Owned by the Japanese investor SoftBank since 2016, the Arm IPO was the largest this year on the US exchange and the biggest since the electric carmaker Rivian Automative’s market debut back in 2021.

According to Reuters, Arm was targeting a valuation between $50bn and $55bn. Early trading has seen Arm reach the $64bn valuation given it by Softbank last month.

Among the company’s 500 clients are Samsung, Google and Apple who use its chip designs across products ranging from iPads and mobile phones to cars and smart TVs.

Arm’s valuation was seen as high for a chip company when compared with other firms in its market, although the exception is semiconductor-maker Nvidia, which is now worth more than $1trn.

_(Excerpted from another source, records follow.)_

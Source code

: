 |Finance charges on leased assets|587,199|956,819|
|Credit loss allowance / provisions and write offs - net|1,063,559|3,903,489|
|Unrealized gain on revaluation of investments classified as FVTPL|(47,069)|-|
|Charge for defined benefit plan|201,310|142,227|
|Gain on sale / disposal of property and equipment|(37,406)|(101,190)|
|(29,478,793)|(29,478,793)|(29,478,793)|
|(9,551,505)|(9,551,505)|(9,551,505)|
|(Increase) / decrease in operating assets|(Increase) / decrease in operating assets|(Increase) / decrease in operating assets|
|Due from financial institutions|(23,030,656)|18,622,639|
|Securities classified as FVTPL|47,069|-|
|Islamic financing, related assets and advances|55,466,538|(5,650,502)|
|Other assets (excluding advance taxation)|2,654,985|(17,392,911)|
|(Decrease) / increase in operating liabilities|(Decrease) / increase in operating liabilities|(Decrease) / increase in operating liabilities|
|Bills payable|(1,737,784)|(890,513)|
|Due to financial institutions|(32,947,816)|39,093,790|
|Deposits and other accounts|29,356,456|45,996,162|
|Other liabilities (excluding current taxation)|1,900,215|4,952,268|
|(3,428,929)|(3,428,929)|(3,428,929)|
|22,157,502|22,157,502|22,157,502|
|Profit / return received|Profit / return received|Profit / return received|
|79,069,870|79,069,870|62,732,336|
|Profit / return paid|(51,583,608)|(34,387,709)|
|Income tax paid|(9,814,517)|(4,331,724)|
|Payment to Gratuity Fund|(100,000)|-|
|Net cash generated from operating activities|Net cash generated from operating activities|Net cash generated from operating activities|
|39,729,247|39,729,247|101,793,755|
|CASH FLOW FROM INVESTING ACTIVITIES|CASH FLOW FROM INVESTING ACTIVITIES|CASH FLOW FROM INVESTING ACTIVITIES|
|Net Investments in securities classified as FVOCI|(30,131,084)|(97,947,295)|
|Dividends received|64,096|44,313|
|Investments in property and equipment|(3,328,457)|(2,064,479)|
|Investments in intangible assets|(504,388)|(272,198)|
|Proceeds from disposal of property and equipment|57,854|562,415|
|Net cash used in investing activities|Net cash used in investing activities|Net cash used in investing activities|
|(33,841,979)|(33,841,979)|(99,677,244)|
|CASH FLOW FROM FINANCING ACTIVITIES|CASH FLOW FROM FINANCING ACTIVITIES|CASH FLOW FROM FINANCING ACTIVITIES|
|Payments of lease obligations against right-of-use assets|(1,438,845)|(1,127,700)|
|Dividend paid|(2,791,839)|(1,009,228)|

The valuation is being attributed to the benefits the sector is expected to enjoy from technologies including artificial intelligence (AI), which requires ever-more powerful computational chips.

While there had been concerns about the company’s exposure to numerous risks in China, the IPO has been oversubscribed multiple times, and there has been considerable interest from leading tech giants such as Nvidia, Apple and Alphabet.

* Story updated following the start of trading on the New York Stock Exchange.